◆ **Task goal**
Go through the records below and write each one out again unchanged.

Collected data:
┌──

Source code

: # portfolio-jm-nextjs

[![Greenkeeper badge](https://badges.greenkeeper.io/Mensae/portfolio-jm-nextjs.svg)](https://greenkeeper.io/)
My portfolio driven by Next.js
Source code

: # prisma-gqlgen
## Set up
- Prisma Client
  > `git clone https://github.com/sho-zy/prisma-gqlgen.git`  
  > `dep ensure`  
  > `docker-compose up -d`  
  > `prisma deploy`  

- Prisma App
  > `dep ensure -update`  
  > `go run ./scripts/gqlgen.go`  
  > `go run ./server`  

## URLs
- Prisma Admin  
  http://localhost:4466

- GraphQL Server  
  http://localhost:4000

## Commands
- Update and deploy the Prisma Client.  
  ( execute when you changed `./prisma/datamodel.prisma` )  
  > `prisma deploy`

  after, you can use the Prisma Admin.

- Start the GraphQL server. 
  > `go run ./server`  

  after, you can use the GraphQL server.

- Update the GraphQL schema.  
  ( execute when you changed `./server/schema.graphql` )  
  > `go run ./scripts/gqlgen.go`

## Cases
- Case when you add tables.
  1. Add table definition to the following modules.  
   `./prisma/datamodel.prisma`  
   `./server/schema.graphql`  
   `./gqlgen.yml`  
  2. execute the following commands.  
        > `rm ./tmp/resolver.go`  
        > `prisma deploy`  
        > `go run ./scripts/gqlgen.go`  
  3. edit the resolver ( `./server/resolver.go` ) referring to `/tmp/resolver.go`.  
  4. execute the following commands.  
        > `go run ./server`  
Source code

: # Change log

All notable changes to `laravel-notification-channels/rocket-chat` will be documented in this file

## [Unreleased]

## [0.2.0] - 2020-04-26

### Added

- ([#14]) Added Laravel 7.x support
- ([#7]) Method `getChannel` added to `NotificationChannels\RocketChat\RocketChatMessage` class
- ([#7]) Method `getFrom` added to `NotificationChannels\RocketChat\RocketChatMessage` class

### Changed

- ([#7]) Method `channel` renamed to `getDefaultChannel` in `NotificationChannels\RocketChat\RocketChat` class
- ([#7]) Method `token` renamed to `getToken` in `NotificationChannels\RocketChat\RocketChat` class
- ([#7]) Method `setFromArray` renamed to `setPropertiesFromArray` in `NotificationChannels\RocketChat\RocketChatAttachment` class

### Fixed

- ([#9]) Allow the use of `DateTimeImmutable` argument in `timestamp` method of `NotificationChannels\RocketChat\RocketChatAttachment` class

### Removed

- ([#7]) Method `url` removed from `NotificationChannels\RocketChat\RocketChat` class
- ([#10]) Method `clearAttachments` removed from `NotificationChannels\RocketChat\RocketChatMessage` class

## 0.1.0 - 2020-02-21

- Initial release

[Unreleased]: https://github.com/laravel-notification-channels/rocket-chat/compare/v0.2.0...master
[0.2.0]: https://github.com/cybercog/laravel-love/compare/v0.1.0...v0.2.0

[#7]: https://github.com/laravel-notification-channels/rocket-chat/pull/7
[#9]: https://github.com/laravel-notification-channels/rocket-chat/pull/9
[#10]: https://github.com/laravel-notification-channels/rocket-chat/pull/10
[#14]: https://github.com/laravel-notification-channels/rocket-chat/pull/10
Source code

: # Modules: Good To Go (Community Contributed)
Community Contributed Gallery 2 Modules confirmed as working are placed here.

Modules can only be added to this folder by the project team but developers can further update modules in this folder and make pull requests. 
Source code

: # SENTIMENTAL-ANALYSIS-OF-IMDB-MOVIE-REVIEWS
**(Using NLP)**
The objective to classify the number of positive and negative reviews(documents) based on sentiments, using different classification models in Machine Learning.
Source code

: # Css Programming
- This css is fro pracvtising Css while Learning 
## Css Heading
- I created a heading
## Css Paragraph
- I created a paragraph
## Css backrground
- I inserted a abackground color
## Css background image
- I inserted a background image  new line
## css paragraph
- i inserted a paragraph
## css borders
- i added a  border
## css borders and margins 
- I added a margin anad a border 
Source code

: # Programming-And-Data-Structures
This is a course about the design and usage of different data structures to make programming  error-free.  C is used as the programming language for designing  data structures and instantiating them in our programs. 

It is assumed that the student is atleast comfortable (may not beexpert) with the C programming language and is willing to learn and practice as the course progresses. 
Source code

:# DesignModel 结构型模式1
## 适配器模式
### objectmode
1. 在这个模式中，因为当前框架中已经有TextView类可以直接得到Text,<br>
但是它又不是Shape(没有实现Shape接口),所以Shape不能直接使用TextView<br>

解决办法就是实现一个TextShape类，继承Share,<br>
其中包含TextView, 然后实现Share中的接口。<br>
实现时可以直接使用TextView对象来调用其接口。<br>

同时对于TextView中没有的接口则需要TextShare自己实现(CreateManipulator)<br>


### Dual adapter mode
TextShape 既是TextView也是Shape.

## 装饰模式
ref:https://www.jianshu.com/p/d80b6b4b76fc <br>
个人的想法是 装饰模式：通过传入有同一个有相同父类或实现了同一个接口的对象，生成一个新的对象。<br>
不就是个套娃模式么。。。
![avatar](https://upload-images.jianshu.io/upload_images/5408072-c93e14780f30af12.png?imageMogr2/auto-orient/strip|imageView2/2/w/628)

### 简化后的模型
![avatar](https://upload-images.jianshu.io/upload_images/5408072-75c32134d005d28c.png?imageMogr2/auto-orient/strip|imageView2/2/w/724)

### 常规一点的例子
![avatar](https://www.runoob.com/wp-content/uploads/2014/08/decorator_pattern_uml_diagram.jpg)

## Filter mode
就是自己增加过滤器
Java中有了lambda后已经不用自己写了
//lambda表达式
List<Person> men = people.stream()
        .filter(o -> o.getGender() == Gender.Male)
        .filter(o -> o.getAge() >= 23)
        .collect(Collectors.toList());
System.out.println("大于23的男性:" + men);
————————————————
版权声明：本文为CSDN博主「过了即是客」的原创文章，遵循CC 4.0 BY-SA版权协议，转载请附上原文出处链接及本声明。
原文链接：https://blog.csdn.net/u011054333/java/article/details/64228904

└──

◆ **Output of the exercise**
Source code

: # portfolio-jm-nextjs

[![Greenkeeper badge](https://badges.greenkeeper.io/Mensae/portfolio-jm-nextjs.svg)](https://greenkeeper.io/)
My portfolio driven by Next.js
Source code

: # prisma-gqlgen
## Set up
- Prisma Client
  > `git clone https://github.com/sho-zy/prisma-gqlgen.git`  
  > `dep ensure`  
  > `docker-compose up -d`  
  > `prisma deploy`  

- Prisma App
  > `dep ensure -update`  
  > `go run ./scripts/gqlgen.go`  
  > `go run ./server`  

## URLs
- Prisma Admin  
  http://localhost:4466

- GraphQL Server  
  http://localhost:4000

## Commands
- Update and deploy the Prisma Client.  
  ( execute when you changed `./prisma/datamodel.prisma` )  
  > `prisma deploy`

  after, you can use the Prisma Admin.

- Start the GraphQL server. 
  > `go run ./server`  

  after, you can use the GraphQL server.

- Update the GraphQL schema.  
  ( execute when you changed `./server/schema.graphql` )  
  > `go run ./scripts/gqlgen.go`

## Cases
- Case when you add tables.
  1. Add table definition to the following modules.  
   `./prisma/datamodel.prisma`  
   `./server/schema.graphql`  
   `./gqlgen.yml`  
  2. execute the following commands.  
        > `rm ./tmp/resolver.go`  
        > `prisma deploy`  
        > `go run ./scripts/gqlgen.go`  
  3. edit the resolver ( `./server/resolver.go` ) referring to `/tmp/resolver.go`.  
  4. execute the following commands.  
        > `go run ./server`  
Source code

: # Change log

All notable changes to `laravel-notification-channels/rocket-chat` will be documented in this file

## [Unreleased]

## [0.2.0] - 2020-04-26

### Added

- ([#14]) Added Laravel 7.x support
- ([#7]) Method `getChannel` added to `NotificationChannels\RocketChat\RocketChatMessage` class
- ([#7]) Method `getFrom` added to `NotificationChannels\RocketChat\RocketChatMessage` class

### Changed

- ([#7]) Method `channel` renamed to `getDefaultChannel` in `NotificationChannels\RocketChat\RocketChat` class
- ([#7]) Method `token` renamed to `getToken` in `NotificationChannels\RocketChat\RocketChat` class
- ([#7]) Method `setFromArray` renamed to `setPropertiesFromArray` in `NotificationChannels\RocketChat\RocketChatAttachment` class

### Fixed

- ([#9]) Allow the use of `DateTimeImmutable` argument in `timestamp` method of `NotificationChannels\RocketChat\RocketChatAttachment` class

### Removed

- ([#7]) Method `url` removed from `NotificationChannels\RocketChat\RocketChat` class
- ([#10]) Method `clearAttachments` removed from `NotificationChannels\RocketChat\RocketChatMessage` class

## 0.1.0 - 2020-02-21

- Initial release

[Unreleased]: https://github.com/laravel-notification-channels/rocket-chat/compare/v0.2.0...master
[0.2.0]: https://github.com/cybercog/laravel-love/compare/v0.1.0...v0.2.0

[#7]: https://github.com/laravel-notification-channels/rocket-chat/pull/7
[#9]: https://github.com/laravel-notification-channels/rocket-chat/pull/9
[#10]: https://github.com/laravel-notification-channels/rocket-chat/pull/10
[#14]: https://github.com/laravel-notification-channels/rocket-chat/pull/10
Source code

: # Modules: Good To Go (Community Contributed)
Community Contributed Gallery 2 Modules confirmed as working are placed here.

Modules can only be added to this folder by the project team but developers can further update modules in this folder and make pull requests. 
Source code

: # SENTIMENTAL-ANALYSIS-OF-IMDB-MOVIE-REVIEWS
**(Using NLP)**
The objective to classify the number of positive and negative reviews(documents) based on sentiments, using different classification models in Machine Learning.
Source code

: # Css Programming
- This css is fro pracvtising Css while Learning 
## Css Heading
- I created a heading
## Css Paragraph
- I created a paragraph
## Css backrground
- I inserted a abackground color
## Css background image
- I inserted a background image  new line
## css paragraph
- i inserted a paragraph
## css borders
- i added a  border
## css borders and margins 
- I added a margin anad a border 
Source code

: # Programming-And-Data-Structures
This is a course about the design and usage of different data structures to make programming  error-free.  C is used as the programming language for designing  data structures and instantiating them in our programs. 

It is assumed that the student is atleast comfortable (may not beexpert) with the C programming language and is willing to learn and practice as the course progresses. 
Source code

:# DesignModel 结构型模式1
## 适配器模式
### objectmode
1. 在这个模式中，因为当前框架中已经有TextView类可以直接得到Text,<br>
但是它又不是Shape(没有实现Shape接口),所以Shape不能直接使用TextView<br>

解决办法就是实现一个TextShape类，继承Share,<br>
其中包含TextView, 然后实现Share中的接口。<br>
实现时可以直接使用TextView对象来调用其接口。<br>

同时对于TextView中没有的接口则需要TextShare自己实现(CreateManipulator)<br>


### Dual adapter mode
TextShape 既是TextView也是Shape.

## 装饰模式
ref:https://www.jianshu.com/p/d80b6b4b76fc <br>
个人的想法是 装饰模式：通过传入有同一个有相同父类或实现了同一个接口的对象，生成一个新的对象。<br>
不就是个套娃模式么。。。
![avatar](https://upload-images.jianshu.io/upload_images/5408072-c93e14780f30af12.png?imageMogr2/auto-orient/strip|imageView2/2/w/628)

### 简化后的模型
![avatar](https://upload-images.jianshu.io/upload_images/5408072-75c32134d005d28c.png?imageMogr2/auto-orient/strip|imageView2/2/w/724)

### 常规一点的例子
![avatar](https://www.runoob.com/wp-content/uploads/2014/08/decorator_pattern_uml_diagram.jpg)

## Filter mode
就是自己增加过滤器
Java中有了lambda后已经不用自己写了
//lambda表达式
List<Person> men = people.stream()
        .filter(o -> o.getGender() == Gender.Male)
        .filter(o -> o.getAge() >= 23)
        .collect(Collectors.toList());
System.out.println("大于23的男性:" + men);
————————————————
版权声明：本文为CSDN博主「过了即是客」的原创文章，遵循CC 4.0 BY-SA版权协议，转载请附上原文出处链接及本声明。
原文链接：https://blog.csdn.net/u011054333/java/article/details/64228904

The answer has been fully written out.